[Stored records]
- - - - -

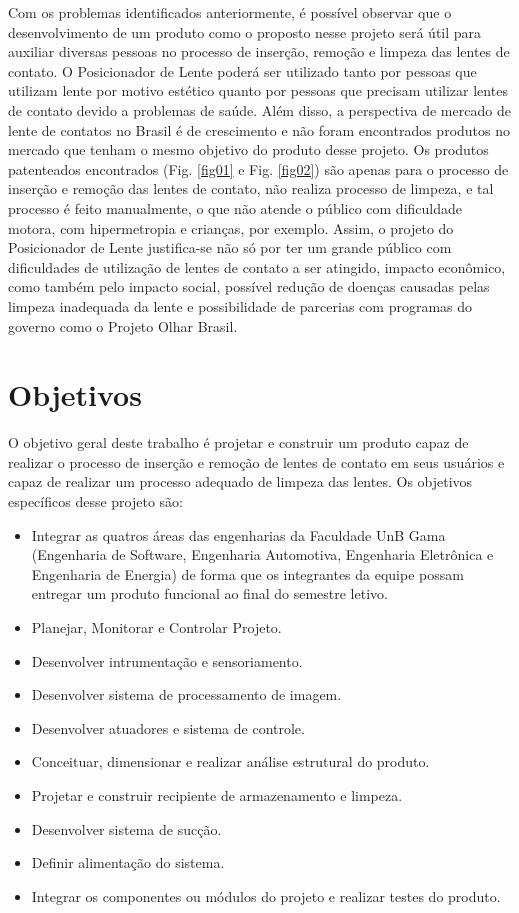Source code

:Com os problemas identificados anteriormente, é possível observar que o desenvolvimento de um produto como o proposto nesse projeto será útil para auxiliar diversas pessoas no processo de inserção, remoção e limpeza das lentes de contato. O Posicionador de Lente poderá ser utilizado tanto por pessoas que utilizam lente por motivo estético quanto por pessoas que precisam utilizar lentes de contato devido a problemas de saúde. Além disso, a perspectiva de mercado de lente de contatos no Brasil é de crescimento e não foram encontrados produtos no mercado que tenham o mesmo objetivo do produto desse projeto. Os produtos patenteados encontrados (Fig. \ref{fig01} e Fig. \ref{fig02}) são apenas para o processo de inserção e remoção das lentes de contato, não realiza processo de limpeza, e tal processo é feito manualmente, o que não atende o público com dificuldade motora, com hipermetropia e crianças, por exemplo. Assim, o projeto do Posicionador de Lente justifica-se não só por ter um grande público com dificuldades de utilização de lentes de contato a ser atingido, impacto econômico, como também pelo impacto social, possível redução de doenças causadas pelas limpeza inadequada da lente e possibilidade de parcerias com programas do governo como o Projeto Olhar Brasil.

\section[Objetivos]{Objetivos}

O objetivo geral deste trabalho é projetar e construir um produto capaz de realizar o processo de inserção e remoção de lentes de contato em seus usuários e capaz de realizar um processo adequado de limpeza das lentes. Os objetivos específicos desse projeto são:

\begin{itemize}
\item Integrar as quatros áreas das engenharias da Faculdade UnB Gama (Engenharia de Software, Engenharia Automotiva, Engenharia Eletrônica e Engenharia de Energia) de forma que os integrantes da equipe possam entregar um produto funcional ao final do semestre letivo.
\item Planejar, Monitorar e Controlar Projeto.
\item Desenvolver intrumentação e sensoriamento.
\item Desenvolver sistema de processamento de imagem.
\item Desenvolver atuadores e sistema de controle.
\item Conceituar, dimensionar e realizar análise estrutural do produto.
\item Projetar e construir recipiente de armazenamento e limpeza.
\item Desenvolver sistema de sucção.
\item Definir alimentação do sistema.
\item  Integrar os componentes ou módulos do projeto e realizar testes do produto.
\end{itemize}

- - - - -

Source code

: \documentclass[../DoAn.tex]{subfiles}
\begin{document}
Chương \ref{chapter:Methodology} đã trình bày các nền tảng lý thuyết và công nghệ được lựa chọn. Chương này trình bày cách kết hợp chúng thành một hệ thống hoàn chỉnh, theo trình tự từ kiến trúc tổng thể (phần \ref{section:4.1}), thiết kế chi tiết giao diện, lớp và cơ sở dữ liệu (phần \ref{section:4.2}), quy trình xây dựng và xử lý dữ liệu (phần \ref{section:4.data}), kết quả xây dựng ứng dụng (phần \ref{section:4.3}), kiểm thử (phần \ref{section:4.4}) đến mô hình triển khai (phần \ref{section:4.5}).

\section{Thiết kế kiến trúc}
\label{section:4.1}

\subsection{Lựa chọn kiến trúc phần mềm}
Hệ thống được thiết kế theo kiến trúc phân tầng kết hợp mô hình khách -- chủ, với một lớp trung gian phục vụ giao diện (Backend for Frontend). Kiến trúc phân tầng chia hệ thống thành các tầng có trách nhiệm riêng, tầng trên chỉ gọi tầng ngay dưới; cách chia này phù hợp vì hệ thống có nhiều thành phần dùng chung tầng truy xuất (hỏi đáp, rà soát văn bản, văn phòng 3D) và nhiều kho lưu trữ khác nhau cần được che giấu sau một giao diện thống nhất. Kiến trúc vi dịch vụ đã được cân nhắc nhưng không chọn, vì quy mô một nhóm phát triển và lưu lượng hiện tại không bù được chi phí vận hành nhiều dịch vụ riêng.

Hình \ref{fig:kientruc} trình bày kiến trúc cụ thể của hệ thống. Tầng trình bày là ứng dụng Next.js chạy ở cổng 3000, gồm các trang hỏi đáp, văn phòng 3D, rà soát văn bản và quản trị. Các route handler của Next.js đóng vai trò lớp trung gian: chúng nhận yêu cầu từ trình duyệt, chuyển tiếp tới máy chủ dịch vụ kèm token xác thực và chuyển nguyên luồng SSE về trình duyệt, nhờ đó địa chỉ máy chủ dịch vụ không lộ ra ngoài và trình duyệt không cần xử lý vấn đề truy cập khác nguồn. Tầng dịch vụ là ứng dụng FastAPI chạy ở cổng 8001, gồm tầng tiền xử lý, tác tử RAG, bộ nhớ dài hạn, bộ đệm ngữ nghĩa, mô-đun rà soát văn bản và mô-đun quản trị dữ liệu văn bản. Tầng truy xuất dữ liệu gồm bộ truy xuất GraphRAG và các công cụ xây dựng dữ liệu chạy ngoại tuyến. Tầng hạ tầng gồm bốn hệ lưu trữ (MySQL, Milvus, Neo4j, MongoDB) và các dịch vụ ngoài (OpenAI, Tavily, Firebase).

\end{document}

- - - - -

» **TRY IT**:
Filter the data above by the word "sistema" and copy every line that matches.

» **ANSWER TO THIS TASK**:
\item Desenvolver sistema de processamento de imagem.
\item Desenvolver atuadores e sistema de controle.
\item Desenvolver sistema de sucção.
\item Definir alimentação do sistema.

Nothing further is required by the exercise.